------ Records for processing ------
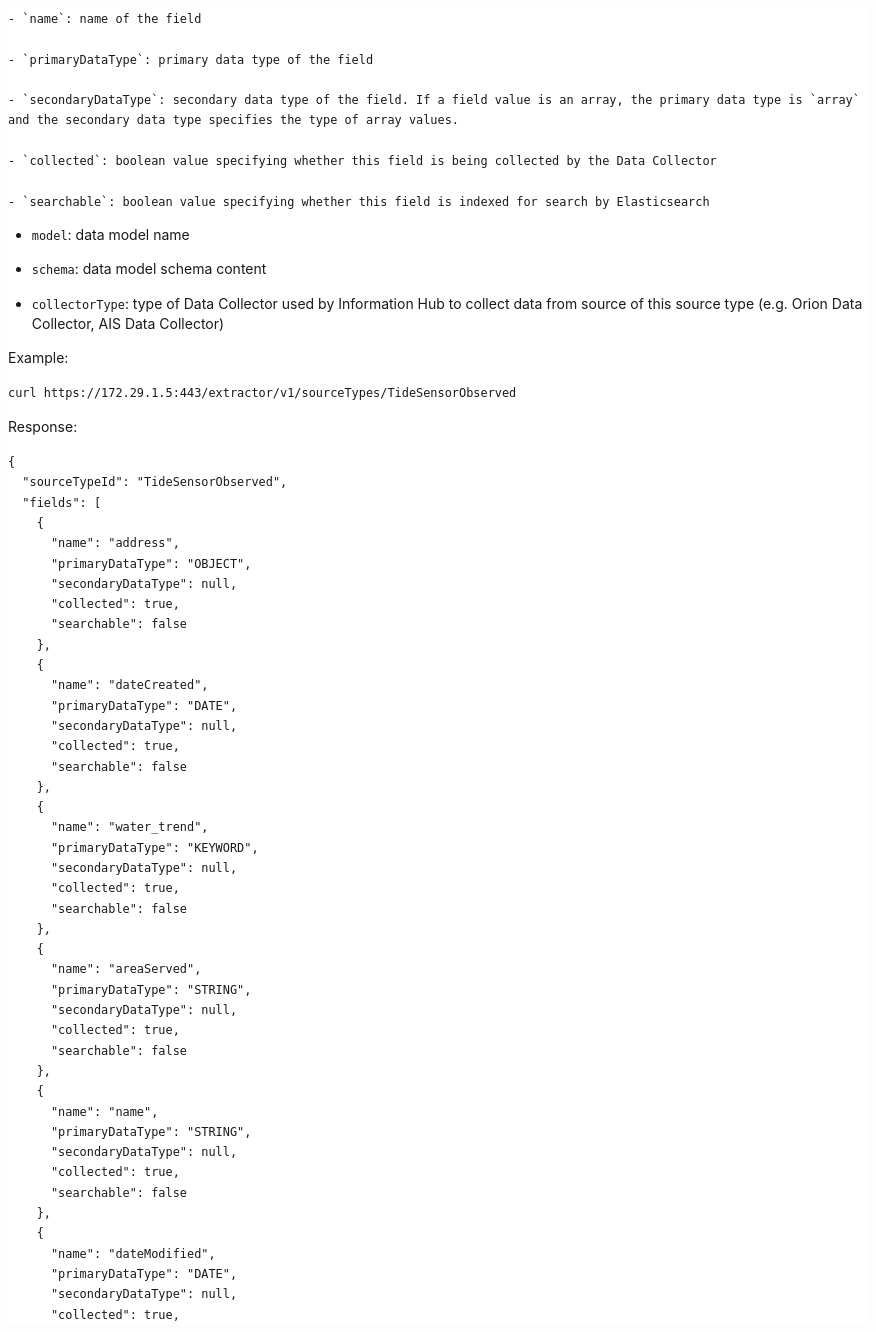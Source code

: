     - `name`: name of the field

    - `primaryDataType`: primary data type of the field

    - `secondaryDataType`: secondary data type of the field. If a field value is an array, the primary data type is `array` and the secondary data type specifies the type of array values.

    - `collected`: boolean value specifying whether this field is being collected by the Data Collector

    - `searchable`: boolean value specifying whether this field is indexed for search by Elasticsearch

- `model`: data model name

- `schema`: data model schema content

- `collectorType`: type of Data Collector used by Information Hub to collect data from source of this source type (e.g. Orion Data Collector, AIS Data Collector)

Example:
```
curl https://172.29.1.5:443/extractor/v1/sourceTypes/TideSensorObserved
```

Response:
```
{
  "sourceTypeId": "TideSensorObserved",
  "fields": [
    {
      "name": "address",
      "primaryDataType": "OBJECT",
      "secondaryDataType": null,
      "collected": true,
      "searchable": false
    },
    {
      "name": "dateCreated",
      "primaryDataType": "DATE",
      "secondaryDataType": null,
      "collected": true,
      "searchable": false
    },
    {
      "name": "water_trend",
      "primaryDataType": "KEYWORD",
      "secondaryDataType": null,
      "collected": true,
      "searchable": false
    },
    {
      "name": "areaServed",
      "primaryDataType": "STRING",
      "secondaryDataType": null,
      "collected": true,
      "searchable": false
    },
    {
      "name": "name",
      "primaryDataType": "STRING",
      "secondaryDataType": null,
      "collected": true,
      "searchable": false
    },
    {
      "name": "dateModified",
      "primaryDataType": "DATE",
      "secondaryDataType": null,
      "collected": true,
```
------
- _Task statement_
Show every line from the entries above in which the word "specifying" appears.

- _Solution to the exercise_
    - `collected`: boolean value specifying whether this field is being collected by the Data Collector
    - `searchable`: boolean value specifying whether this field is indexed for search by Elasticsearch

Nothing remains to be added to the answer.